Women are under-represented in math-intensive occupations, consistent with the stereotype that females are more anxious and less capable in mathematics than males. In cooperation with colleagues at the University of Munich, the Humboldt University of Berlin, and McGill University in Montreal, educational research by Dr. Thomas Götz and Madeleine Bieg of the University of Konstanz and the Thurgau University of Teacher Education points to a critical limitation of previous studies:
They did not assess anxiety during actual math classes and exams but asked students to describe more generalized perceptions of mathematics anxiety. To address this limitation, these researchers examined approximately 700 students and evaluated their anxiety during actual classes and exams, comparing these evaluations with generalized self-report measures of mathematics anxiety.
The result: Girls reported more anxiety than boys on the generalized self-report measure but were in fact not more anxious during actual classes and exams. Detailed results will be published in the journal “Psychological Science” at Wednesday, 28 August 2013.

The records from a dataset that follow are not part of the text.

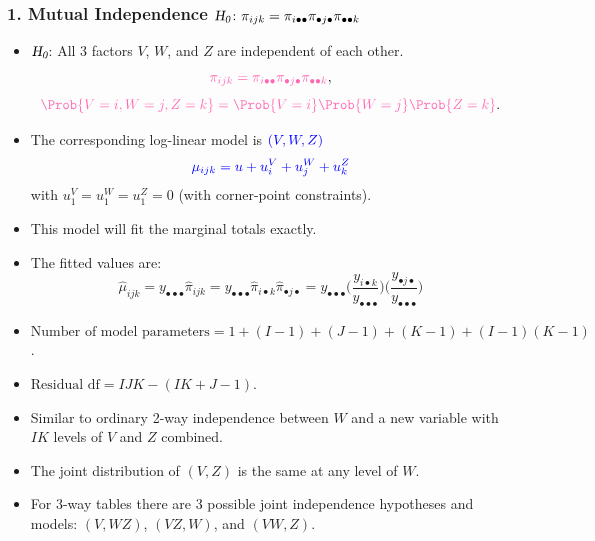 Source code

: \documentclass[oneside]{book}\usepackage[]{graphicx}\usepackage[svgnames]{xcolor}
\let\log\relax%
\newcommand{\HN}{\textsl{H}_{\textsl{0}}}%
\begin{document}
\subsubsection*{1. Mutual Independence $\HN\colon \pi_{ijk}=\pi_{i\bullet\bullet}\pi_{\bullet j\bullet}\pi_{\bullet\bullet k}$}
\begin{itemize}
      \item $ \HN $: All 3 factors $V$, $W$, and $Z$ are independent of each other.
            \[ \textcolor{HotPink}{\pi_{ijk}=\pi_{i\bullet\bullet}\pi_{\bullet j\bullet}\pi_{\bullet\bullet k}}, \]
            \[ \textcolor{HotPink}{\Prob{V=i,W=j,Z=k}=\Prob{V=i}\Prob{W=j}\Prob{Z=k}}. \]
      \item The corresponding log-linear model is $ \textcolor{Blue}{(V,W,Z)} $
            \[ \textcolor{Blue}{\log{\mu}_{ijk}=u+u_i^V+u_j^W+u_k^Z} \]
            with $ u_1^V=u_1^W=u_1^Z=0 $ (with corner-point constraints).
      \item This model will fit the marginal totals exactly.
      \item The fitted values are:
            \[ \hat{\mu}_{i j k
                  }=y_{\bullet\bullet\bullet} \hat{\pi}_{ijk}
                  =y_{\bullet\bullet\bullet} \hat{\pi}_{i\bullet k} \hat{\pi}_{\bullet j\bullet}
                  =y_{\bullet\bullet\bullet}\biggl(\frac{y_{i\bullet k}}{y_{\bullet\bullet\bullet}}\biggr)
                  \biggl(\frac{y_{\bullet j\bullet}}{y_{\bullet\bullet\bullet}}\biggr) \]
      \item $ \text{Number of model parameters}=1+(I-1)+(J-1)+(K-1)+(I-1)(K-1) $.
      \item $ \text{Residual df}=IJK-(IK+J-1) $.
      \item Similar to ordinary 2-way independence between $W$ and a new variable with $IK$
            levels of $V$ and $Z$ combined.
      \item The joint distribution of $(V,Z)$ is the same at any level of $W$.
      \item For 3-way tables there are 3 possible joint independence hypotheses and models:
            $(V,WZ)$, $(VZ,W)$, and $(VW,Z)$.
\end{itemize}
\end{document}
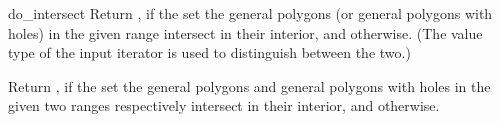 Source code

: \begin{ccRefFunction}{do_intersect}
{Return , if the set the general polygons (or general
polygons with holes) in the given range intersect in their interior,
and  otherwise. (The value type of the input iterator is
used to distinguish between the two.)}

{Return , if the set the general polygons and general
polygons with holes in the given two ranges respectively intersect in
their interior, and  otherwise.}

\ccSeeAlso
{}\\
\\
\\

\end{ccRefFunction}

\ccRefPageEnd
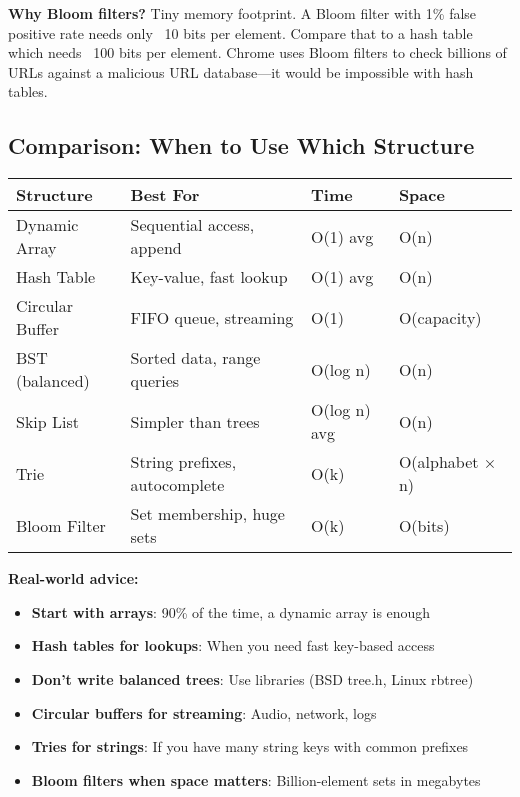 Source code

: \begin{notebox}
\textbf{Why Bloom filters?} Tiny memory footprint. A Bloom filter with 1\% false positive rate needs only ~10 bits per element. Compare that to a hash table which needs ~100 bits per element. Chrome uses Bloom filters to check billions of URLs against a malicious URL database—it would be impossible with hash tables.
\end{notebox}

\subsection{Comparison: When to Use Which Structure}

\begin{center}
\begin{tabular}{|l|l|l|l|}
\hline
\textbf{Structure} & \textbf{Best For} & \textbf{Time} & \textbf{Space} \\
\hline
Dynamic Array & Sequential access, append & O(1) avg & O(n) \\
Hash Table & Key-value, fast lookup & O(1) avg & O(n) \\
Circular Buffer & FIFO queue, streaming & O(1) & O(capacity) \\
BST (balanced) & Sorted data, range queries & O(log n) & O(n) \\
Skip List & Simpler than trees & O(log n) avg & O(n) \\
Trie & String prefixes, autocomplete & O(k) & O(alphabet × n) \\
Bloom Filter & Set membership, huge sets & O(k) & O(bits) \\
\hline
\end{tabular}
\end{center}

\begin{tipbox}
\textbf{Real-world advice:}
\begin{itemize}
    \item \textbf{Start with arrays}: 90\% of the time, a dynamic array is enough
    \item \textbf{Hash tables for lookups}: When you need fast key-based access
    \item \textbf{Don't write balanced trees}: Use libraries (BSD tree.h, Linux rbtree)
    \item \textbf{Circular buffers for streaming}: Audio, network, logs
    \item \textbf{Tries for strings}: If you have many string keys with common prefixes
    \item \textbf{Bloom filters when space matters}: Billion-element sets in megabytes
\end{itemize}
\end{tipbox}

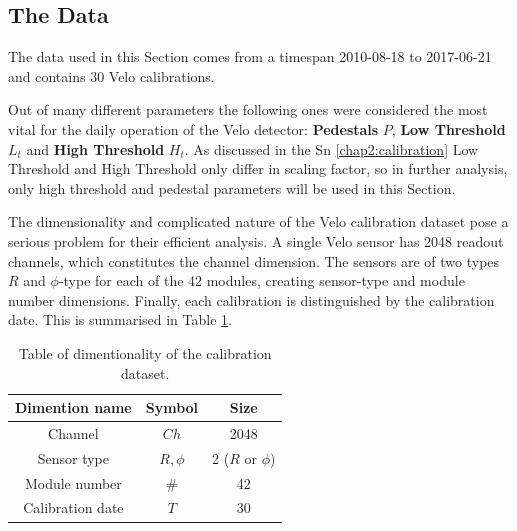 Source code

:\subsection{The Data}

The data used in this Section comes from a timespan 2010-08-18 to 2017-06-21 and contains 30 Velo calibrations.

Out of many different parameters the following ones were considered the most vital for the daily operation of the Velo detector:
\textbf{Pedestals} $P$, \textbf{Low Threshold} $L_t$ and \textbf{High Threshold} $H_t$.
As discussed in the Sn \ref{chap2:calibration}
Low Threshold and High Threshold only differ in scaling factor, so in further analysis, only high threshold and pedestal parameters will be used in this Section.


The dimensionality and complicated nature of the Velo calibration dataset pose a serious problem for their efficient analysis.
A single Velo sensor has 2048 readout channels, which constitutes the channel dimension. The sensors are of two types $R$ and $\phi$-type for each of the 42 modules, creating sensor-type and module number dimensions. Finally, each calibration is distinguished by the calibration date. This is summarised in Table \ref{tab:velo_dimentionality}.

\begin{table}[h]
\begin{center}
\begin{tabular}{ |c|c|c| }
\hline
Dimention name & Symbol & Size\\
\hline
Channel & $Ch$ & 2048\\
Sensor type & ${R, \phi}$ & 2 ($R$ or $\phi$) \\
Module number & $\#$ & 42 \\
Calibration date & $T$ & 30\\
\hline
\end{tabular}
\caption{\label{tab:velo_dimentionality}Table of dimentionality of the calibration dataset.}
\end{center}
\end{table}

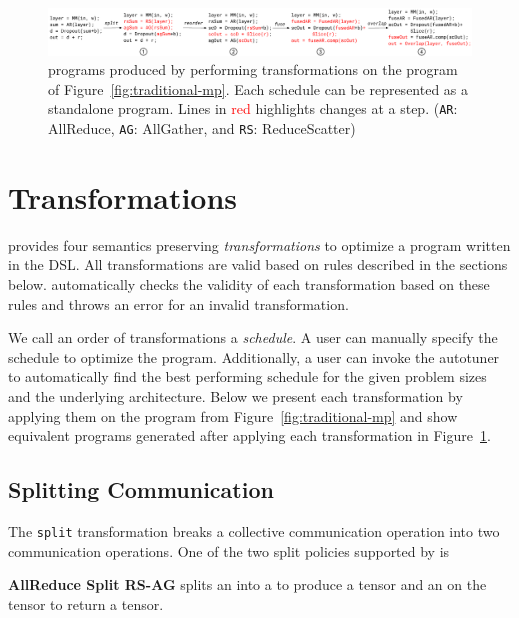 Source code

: \begin{figure}[t]
	\centering
  \includegraphics[width=\linewidth]{figures/coconet-example.pdf}
  \caption{\tool programs produced by performing transformations on the program of Figure~\ref{fig:traditional-mp}. Each schedule can be represented as a standalone program. Lines in \textcolor{red}{red} highlights changes at a step. (\texttt{AR}: AllReduce, \texttt{AG}: AllGather, and \texttt{RS}: ReduceScatter)
  	\label{fig:mp-schedules}}
    \vspace{-1em}
\end{figure}

\section{\tool Transformations}
\label{sec:schedule}
\tool provides four semantics preserving \emph{transformations} to optimize a program written in the DSL.
All transformations are valid based on rules described in the sections below. 
\tool automatically checks the validity of each transformation based on these rules and throws an error for  an invalid transformation.

We call an order of transformations a \emph{schedule}.
A user can manually specify the schedule to optimize the program.
Additionally, a user can invoke the autotuner to automatically find the best performing schedule for the given problem sizes and the underlying architecture.
Below we present each transformation by applying them on the program from Figure~\ref{fig:traditional-mp} and show equivalent \tool{} programs generated after applying each transformation in Figure~\ref{fig:mp-schedules}.

\subsection{Splitting Communication}
The \texttt{split} transformation breaks a collective communication operation into two communication operations.
One of the two split policies supported by \tool is

\textbf{AllReduce Split RS-AG} splits an \allreduce into a \reducescatter to produce a \sliced tensor and an \allgather on the \sliced tensor to return a \replicated tensor.

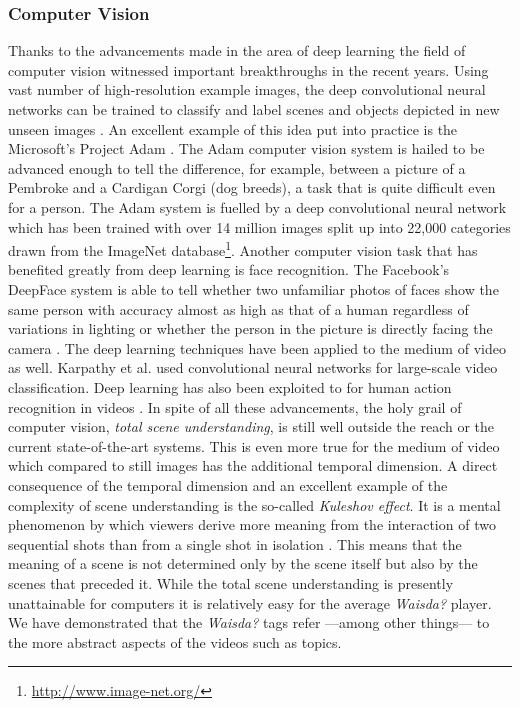 \subsubsection{Computer Vision} Thanks to the advancements made in the area of deep learning \cite{Bengio:2013:RLR:2498740.2498889,Arel:2010:RFD:1921914.1921920,Schmidhuber:deep-learning} the field of computer vision witnessed important breakthroughs in the recent years. Using vast number of high-resolution example images, the deep convolutional neural networks can be trained to classify and label scenes and objects depicted in new unseen images \cite{NIPS2012_4824,10.1109/TPAMI.2012.231}. An excellent example of this idea put into practice is the Microsoft's Project Adam \cite{project-adam}. The Adam computer vision system is hailed to be advanced enough to tell the difference, for example, between a picture of a Pembroke and a Cardigan Corgi (dog breeds), a task that is quite difficult even for a person. The Adam system is fuelled by a deep convolutional neural network which has been trained with over 14 million images split up into 22,000 categories drawn from the ImageNet database\footnote{\url{http://www.image-net.org/}}. Another computer vision task that has benefited greatly from deep learning is face recognition. The Facebook's DeepFace system is able to tell whether two unfamiliar photos of faces show the same person with accuracy almost as high as that of a human regardless of variations in lighting or whether the person in the picture is directly facing the camera \cite{Taigman_2014_CVPR,DBLP:conf/cvpr/ZhangPTFB15}. The deep learning techniques have been applied to the medium of video as well. Karpathy et al. used convolutional neural networks for large-scale video classification. Deep learning has also been exploited to for human action recognition in videos \cite{DBLP:journals/corr/SimonyanZ14,Ji:2013:CNN:2412386.2412939}. In spite of all these advancements, the holy grail of computer vision, \textit{total scene understanding}, is still well outside the reach or the current state-of-the-art systems. This is even more true for the medium of video which compared to still images has the additional temporal dimension. A direct consequence of the temporal dimension and an excellent example of the complexity of scene understanding is the so-called \textit{Kuleshov effect}. It is a mental phenomenon by which viewers derive more meaning from the interaction of two sequential shots than from a single shot in isolation \cite{mobbs2006kuleshov}. This means that the meaning of a scene is not determined only by the scene itself but also by the scenes that preceded it. While the total scene understanding is presently unattainable for computers it is relatively easy for the average \textit{Waisda?} player. We have demonstrated that the \textit{Waisda?} tags refer ---among other things--- to the more abstract aspects of the videos such as topics.
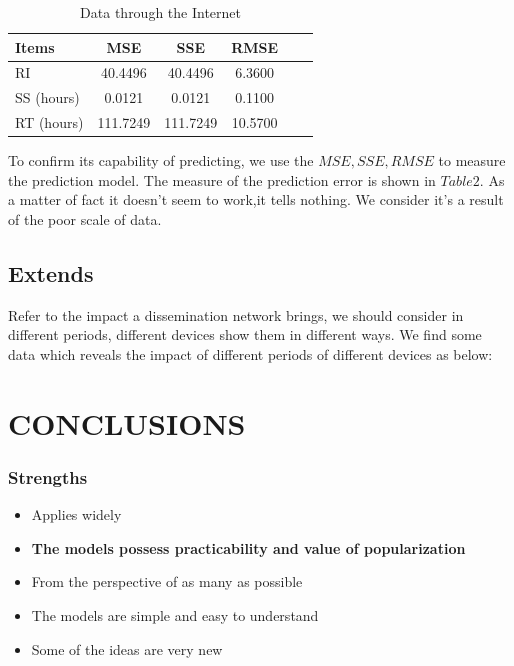 \begin{table}
	\centering%
	\begin{tabular}{lccccc}  %
		\hline
		Items & MSE & SSE   & RMSE\\ \hline  %
		RI   & 40.4496  & 40.4496  & 6.3600 \\         %
		SS (hours)& 0.0121  & 0.0121 & 0.1100 \\        %
		RT (hours) & 111.7249 & 111.7249 & 10.5700   \\
		\hline
	\end{tabular}
	\caption{Data through the Internet}\label{tab:1}
\end{table} 
\par To confirm its capability of predicting, we use the $MSE,SSE,RMSE$ to measure the prediction model. The measure of the prediction error is shown in $Table 2$. As a matter of fact it doesn't seem to work,it tells nothing. We consider it's a result of the poor scale of data.
\subsection*{Extends}
\par Refer to the impact a dissemination network brings, we should consider in different periods, different devices show them in different ways. We find some data which reveals the impact of different periods of different devices as below:




\section{CONCLUSIONS}
\subsubsection*{Strengths}
\begin{itemize}
	\item {Applies widely}
	\item \textbf{The models possess practicability and value of popularization}
	\item {From the perspective of as many as possible }
	\item {The models are simple and easy to understand}
	\item {Some of the ideas are very new}
\end{itemize}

Two studies examined approximately 700 students from grades 5 to 11. In Study 1, students’ responses to a questionnaire measuring anxiety concerning math tests were compared to real-time self-reports of anxiety directly before and during a math exam. In Study 2, questionnaire measures of math anxiety were contrasted with repeated real-time assessments obtained during math classes via mobile devices.
Study findings replicated prior research and gender stereotypes in showing girls to report more math anxiety than boys on generalized assessments – despite similar math achievement. However, data obtained during real-life math exams and classes showed girls to not experience more anxiety than boys. Findings also suggested that girls’ lower self-concept in mathematics may underlie this discrepancy, with questionnaires allowing inaccurate ability beliefs to negatively bias girls’ assessments of their math abilities and exacerbate their anxiety in this domain.
These findings thus suggest that girls do not actually experience more math anxiety than boys in the classroom, with gender differences being observed only on generalized assessments that permit bias due to gender stereotypes. These results further suggest that stereotyped beliefs regarding math ability, rather than actual ability or anxiety differences, may be largely responsible for women not choosing to pursue careers in math-intensive domains.